• _Task prompt_:
Determine how many lines in the records below include the word "contains" and output that number alone.

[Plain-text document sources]
━━━
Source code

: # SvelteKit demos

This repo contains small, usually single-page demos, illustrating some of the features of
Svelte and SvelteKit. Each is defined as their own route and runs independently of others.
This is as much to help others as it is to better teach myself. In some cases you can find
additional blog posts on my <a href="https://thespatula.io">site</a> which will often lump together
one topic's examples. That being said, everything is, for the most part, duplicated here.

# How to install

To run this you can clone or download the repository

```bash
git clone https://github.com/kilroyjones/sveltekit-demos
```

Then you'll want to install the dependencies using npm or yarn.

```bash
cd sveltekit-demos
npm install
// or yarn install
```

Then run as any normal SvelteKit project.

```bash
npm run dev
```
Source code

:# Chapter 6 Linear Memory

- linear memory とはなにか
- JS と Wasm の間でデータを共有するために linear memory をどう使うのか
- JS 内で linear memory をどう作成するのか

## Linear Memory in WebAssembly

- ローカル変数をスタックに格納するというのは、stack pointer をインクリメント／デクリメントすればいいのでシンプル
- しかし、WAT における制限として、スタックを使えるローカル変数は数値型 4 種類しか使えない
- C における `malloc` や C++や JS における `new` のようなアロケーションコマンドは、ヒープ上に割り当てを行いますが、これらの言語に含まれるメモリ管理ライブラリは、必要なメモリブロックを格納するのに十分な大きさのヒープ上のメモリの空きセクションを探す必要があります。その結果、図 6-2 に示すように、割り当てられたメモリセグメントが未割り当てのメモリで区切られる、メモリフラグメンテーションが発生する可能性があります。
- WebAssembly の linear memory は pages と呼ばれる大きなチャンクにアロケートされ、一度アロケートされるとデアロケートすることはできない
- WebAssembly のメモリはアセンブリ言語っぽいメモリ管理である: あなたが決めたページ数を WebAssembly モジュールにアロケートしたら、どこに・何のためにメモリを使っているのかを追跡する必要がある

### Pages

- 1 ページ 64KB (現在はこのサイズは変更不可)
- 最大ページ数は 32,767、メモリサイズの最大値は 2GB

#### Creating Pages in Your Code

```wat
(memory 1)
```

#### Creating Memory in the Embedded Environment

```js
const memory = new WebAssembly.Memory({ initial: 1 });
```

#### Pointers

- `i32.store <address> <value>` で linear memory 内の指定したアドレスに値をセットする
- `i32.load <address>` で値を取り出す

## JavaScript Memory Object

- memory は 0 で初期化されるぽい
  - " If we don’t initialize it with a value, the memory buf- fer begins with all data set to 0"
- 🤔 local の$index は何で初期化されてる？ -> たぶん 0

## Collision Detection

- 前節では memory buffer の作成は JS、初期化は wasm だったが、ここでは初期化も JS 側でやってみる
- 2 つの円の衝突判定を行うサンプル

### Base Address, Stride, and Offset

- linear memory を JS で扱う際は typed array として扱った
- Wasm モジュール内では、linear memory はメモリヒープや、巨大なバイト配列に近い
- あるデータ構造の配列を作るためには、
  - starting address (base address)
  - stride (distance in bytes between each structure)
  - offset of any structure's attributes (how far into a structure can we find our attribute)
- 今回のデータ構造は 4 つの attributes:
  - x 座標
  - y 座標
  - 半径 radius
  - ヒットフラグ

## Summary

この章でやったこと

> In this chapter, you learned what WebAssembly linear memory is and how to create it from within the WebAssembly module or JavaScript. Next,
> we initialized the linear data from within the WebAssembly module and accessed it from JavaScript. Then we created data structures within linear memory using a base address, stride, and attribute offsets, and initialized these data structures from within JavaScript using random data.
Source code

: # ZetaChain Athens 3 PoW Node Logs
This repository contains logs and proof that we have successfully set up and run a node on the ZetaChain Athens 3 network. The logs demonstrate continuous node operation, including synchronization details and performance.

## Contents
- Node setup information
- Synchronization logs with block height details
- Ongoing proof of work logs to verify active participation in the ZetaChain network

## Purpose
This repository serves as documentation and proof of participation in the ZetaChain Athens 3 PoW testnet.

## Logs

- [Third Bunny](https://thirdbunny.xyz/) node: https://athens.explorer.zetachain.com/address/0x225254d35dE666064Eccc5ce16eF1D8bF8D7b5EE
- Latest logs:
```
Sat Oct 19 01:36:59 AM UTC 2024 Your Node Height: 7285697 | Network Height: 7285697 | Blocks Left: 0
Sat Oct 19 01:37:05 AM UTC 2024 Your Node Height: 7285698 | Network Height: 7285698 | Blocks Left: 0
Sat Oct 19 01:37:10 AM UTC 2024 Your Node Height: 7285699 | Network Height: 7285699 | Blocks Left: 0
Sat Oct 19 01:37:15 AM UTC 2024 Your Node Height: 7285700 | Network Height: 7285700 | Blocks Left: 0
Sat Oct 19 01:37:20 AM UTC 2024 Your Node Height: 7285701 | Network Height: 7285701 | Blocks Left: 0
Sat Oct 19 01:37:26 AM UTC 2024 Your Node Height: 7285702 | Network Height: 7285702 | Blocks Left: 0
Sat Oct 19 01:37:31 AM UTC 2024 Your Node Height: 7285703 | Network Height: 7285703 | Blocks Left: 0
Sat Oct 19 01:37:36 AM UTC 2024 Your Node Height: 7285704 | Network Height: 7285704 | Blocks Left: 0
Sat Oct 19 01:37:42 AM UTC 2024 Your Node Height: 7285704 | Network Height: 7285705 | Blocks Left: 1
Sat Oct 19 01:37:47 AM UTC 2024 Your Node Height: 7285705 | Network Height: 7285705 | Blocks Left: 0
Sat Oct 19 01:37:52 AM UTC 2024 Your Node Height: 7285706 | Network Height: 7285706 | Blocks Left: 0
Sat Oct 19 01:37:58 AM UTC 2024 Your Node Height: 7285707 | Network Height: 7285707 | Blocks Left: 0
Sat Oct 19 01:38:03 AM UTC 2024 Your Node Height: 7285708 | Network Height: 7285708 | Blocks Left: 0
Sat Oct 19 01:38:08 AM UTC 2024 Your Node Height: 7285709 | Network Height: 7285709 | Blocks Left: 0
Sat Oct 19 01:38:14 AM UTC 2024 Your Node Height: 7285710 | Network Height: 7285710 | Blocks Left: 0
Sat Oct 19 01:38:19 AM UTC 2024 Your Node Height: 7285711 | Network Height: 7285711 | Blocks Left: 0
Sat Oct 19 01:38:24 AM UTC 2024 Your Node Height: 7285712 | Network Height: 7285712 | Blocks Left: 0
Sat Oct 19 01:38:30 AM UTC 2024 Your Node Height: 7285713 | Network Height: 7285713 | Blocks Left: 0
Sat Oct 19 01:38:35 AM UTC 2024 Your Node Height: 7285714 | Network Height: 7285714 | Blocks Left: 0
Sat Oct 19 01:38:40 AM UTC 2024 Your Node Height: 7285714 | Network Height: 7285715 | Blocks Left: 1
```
━━━
• _Exercise solution_:
2